--- Material for the task ---

-------

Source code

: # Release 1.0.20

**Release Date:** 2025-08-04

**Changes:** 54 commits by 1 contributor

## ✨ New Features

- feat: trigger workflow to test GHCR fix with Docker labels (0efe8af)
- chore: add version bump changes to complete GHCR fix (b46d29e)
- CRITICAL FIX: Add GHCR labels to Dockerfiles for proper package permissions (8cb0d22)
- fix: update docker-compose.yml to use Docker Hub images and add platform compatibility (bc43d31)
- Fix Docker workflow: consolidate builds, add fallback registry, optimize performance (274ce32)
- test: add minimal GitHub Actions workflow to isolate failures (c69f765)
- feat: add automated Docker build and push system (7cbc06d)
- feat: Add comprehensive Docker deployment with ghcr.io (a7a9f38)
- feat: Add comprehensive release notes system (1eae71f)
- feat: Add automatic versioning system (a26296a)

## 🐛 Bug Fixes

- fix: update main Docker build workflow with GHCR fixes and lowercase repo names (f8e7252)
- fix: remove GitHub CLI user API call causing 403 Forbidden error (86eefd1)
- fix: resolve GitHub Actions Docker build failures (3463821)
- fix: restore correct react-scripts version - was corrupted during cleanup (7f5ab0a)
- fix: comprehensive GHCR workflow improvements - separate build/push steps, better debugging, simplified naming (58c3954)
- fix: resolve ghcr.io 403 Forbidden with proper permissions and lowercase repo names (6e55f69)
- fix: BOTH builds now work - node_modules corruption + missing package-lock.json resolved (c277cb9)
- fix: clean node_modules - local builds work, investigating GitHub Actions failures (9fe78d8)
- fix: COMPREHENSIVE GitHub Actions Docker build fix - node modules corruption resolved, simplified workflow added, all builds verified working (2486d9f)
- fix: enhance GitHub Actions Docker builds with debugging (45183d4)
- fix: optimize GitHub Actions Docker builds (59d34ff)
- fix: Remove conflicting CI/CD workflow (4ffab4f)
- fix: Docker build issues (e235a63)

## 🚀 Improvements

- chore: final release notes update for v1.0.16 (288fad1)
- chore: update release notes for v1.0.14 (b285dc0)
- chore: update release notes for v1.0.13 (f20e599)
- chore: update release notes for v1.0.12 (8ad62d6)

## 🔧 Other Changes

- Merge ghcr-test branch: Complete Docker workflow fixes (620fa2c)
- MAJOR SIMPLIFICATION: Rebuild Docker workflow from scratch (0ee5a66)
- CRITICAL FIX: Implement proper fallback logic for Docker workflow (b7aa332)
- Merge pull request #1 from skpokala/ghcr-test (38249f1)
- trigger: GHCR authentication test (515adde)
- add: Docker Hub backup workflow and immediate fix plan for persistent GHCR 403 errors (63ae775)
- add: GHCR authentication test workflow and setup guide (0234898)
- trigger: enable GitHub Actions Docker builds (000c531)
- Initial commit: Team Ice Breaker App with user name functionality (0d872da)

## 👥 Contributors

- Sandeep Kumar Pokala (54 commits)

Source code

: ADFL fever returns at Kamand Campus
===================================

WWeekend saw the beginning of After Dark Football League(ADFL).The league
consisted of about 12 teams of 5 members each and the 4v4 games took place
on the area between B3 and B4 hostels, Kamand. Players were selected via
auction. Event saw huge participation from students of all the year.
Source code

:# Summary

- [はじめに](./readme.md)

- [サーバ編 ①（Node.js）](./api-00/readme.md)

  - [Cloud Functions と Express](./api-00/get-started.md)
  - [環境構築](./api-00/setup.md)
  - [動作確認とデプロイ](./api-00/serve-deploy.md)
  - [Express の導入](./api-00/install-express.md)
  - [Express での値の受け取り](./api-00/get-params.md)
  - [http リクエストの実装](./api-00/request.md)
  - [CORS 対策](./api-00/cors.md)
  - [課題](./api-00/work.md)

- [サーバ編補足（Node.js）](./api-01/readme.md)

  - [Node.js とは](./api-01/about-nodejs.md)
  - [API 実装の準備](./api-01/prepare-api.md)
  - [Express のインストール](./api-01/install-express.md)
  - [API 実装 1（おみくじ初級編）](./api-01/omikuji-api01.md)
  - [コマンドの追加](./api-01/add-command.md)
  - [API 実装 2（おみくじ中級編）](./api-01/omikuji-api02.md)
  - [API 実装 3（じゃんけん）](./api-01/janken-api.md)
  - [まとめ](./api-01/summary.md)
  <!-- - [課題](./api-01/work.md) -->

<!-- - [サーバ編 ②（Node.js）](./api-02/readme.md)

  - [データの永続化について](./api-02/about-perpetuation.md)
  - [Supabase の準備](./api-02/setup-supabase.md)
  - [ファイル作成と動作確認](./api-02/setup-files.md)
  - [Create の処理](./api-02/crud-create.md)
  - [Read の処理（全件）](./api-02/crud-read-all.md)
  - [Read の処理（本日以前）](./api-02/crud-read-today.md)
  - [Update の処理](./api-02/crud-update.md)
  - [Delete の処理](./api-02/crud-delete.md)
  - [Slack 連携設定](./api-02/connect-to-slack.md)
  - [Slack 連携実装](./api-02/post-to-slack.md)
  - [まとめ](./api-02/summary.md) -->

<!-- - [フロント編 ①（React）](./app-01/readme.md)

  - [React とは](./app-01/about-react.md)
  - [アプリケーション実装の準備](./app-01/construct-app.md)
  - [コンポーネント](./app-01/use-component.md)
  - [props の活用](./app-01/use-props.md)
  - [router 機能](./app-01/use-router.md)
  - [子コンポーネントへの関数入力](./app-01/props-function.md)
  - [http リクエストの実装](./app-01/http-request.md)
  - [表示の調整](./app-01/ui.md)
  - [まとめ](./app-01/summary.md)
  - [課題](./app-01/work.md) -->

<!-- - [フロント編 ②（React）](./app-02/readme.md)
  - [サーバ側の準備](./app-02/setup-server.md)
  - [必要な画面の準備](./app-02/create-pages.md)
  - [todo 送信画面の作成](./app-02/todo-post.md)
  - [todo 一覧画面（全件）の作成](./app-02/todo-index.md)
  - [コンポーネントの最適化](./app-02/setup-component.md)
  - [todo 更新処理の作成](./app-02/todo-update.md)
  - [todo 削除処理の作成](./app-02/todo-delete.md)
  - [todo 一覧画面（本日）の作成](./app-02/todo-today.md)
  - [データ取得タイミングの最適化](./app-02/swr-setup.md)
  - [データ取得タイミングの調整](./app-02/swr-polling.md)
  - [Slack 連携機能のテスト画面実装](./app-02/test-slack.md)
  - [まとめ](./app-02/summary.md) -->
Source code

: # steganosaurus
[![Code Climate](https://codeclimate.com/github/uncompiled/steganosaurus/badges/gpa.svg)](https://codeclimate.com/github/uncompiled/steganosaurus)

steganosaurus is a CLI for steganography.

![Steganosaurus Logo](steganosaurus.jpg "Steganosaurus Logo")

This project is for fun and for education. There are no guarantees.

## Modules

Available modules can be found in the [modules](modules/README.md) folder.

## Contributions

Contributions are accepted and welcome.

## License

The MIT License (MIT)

-------

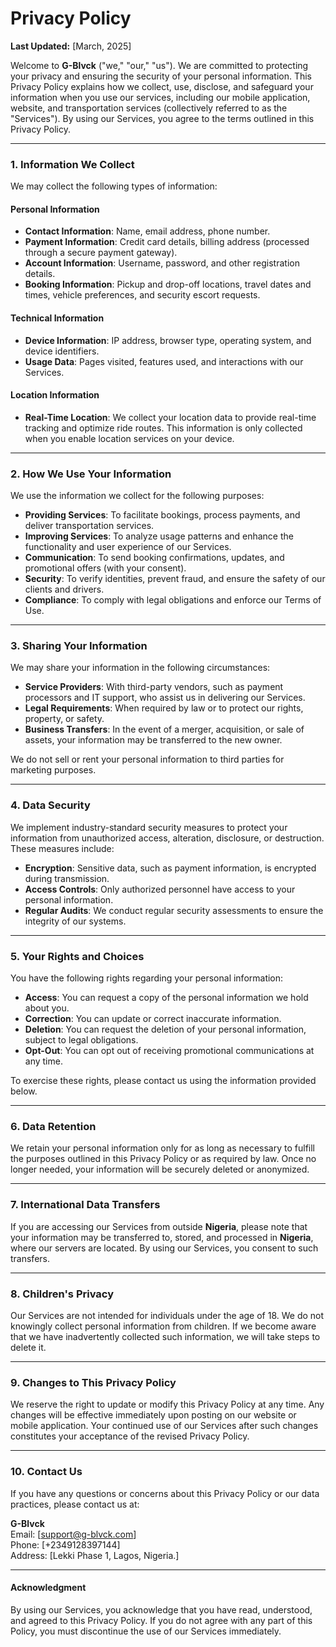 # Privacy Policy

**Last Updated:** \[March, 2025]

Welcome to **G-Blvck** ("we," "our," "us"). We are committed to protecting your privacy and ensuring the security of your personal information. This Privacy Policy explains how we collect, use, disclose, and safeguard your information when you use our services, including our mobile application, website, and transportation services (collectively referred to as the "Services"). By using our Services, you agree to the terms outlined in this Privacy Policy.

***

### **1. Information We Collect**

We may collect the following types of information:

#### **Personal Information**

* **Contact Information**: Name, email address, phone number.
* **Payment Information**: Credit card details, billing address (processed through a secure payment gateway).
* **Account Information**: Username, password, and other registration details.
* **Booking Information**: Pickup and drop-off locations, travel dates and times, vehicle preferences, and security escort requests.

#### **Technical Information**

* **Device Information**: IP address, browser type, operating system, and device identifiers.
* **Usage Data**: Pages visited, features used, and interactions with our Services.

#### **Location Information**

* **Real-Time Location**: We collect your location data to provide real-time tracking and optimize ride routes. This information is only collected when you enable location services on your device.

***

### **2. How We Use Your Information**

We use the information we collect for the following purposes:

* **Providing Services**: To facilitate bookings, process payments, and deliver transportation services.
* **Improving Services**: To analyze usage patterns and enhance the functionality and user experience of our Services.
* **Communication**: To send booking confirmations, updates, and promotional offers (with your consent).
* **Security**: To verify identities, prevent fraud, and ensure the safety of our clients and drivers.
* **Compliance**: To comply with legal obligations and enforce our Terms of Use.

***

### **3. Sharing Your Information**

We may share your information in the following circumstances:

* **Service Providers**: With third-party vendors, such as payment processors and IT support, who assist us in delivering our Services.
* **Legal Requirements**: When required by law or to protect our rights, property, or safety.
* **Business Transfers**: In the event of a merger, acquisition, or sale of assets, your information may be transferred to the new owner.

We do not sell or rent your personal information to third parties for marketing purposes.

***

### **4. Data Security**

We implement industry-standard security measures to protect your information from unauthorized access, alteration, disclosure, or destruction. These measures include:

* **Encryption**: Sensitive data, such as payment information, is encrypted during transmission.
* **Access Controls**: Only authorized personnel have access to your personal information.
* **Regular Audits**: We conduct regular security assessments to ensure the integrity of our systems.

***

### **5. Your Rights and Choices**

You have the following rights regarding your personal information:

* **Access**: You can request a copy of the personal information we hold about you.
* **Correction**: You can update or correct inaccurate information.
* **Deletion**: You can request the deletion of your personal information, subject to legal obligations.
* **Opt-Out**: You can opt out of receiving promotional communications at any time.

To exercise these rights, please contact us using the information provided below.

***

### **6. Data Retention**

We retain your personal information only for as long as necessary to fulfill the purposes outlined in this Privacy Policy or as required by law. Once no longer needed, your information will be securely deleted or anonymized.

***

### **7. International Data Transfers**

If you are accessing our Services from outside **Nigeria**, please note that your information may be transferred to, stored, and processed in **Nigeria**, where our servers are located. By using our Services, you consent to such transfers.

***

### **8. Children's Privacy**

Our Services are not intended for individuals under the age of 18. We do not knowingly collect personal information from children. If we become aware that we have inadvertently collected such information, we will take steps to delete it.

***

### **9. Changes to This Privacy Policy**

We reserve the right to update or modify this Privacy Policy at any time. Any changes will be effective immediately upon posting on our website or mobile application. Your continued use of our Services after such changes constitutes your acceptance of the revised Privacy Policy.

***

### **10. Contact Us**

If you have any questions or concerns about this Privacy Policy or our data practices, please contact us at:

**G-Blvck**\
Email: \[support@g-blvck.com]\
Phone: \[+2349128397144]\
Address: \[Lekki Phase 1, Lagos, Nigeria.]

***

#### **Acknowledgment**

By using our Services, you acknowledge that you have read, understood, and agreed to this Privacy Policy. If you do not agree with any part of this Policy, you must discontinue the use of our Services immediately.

-------

--- What the exercise asks ---
Please go through the listing and return each line that has "required" in it.

--- Task response ---
* **Legal Requirements**: When required by law or to protect our rights, property, or safety.
We retain your personal information only for as long as necessary to fulfill the purposes outlined in this Privacy Policy or as required by law. Once no longer needed, your information will be securely deleted or anonymized.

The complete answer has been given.